• _Instructions to follow_
Tally how many lines of these entries hold the string "Menu". Return the number alone.

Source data
+--

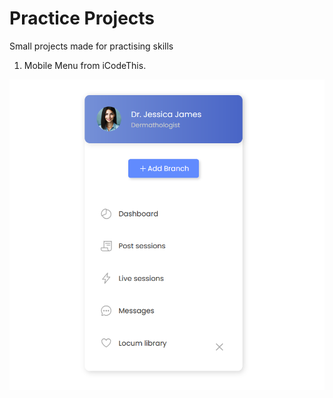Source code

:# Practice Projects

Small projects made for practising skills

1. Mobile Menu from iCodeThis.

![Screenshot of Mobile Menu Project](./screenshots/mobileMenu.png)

+--

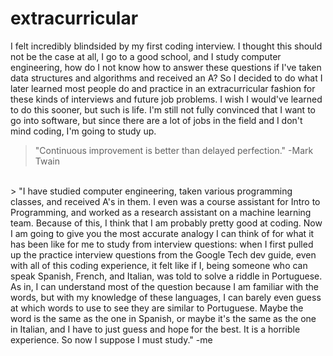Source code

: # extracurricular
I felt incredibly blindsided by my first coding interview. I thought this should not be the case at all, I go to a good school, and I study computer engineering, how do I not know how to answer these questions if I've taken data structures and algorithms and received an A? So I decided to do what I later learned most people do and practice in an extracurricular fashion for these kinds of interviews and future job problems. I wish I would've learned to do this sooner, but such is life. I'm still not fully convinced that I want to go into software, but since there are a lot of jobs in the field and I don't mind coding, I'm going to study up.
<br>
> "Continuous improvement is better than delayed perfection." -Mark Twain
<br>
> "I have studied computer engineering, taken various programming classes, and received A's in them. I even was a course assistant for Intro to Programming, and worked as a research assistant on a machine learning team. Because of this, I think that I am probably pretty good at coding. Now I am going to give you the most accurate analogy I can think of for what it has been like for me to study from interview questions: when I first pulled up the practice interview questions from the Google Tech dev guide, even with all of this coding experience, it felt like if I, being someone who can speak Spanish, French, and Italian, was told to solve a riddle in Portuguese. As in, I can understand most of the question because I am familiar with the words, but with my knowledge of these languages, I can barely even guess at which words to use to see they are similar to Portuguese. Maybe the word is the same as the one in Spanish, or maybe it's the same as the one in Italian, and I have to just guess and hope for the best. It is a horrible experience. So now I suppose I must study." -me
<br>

+--

• _Response to the exercise_
2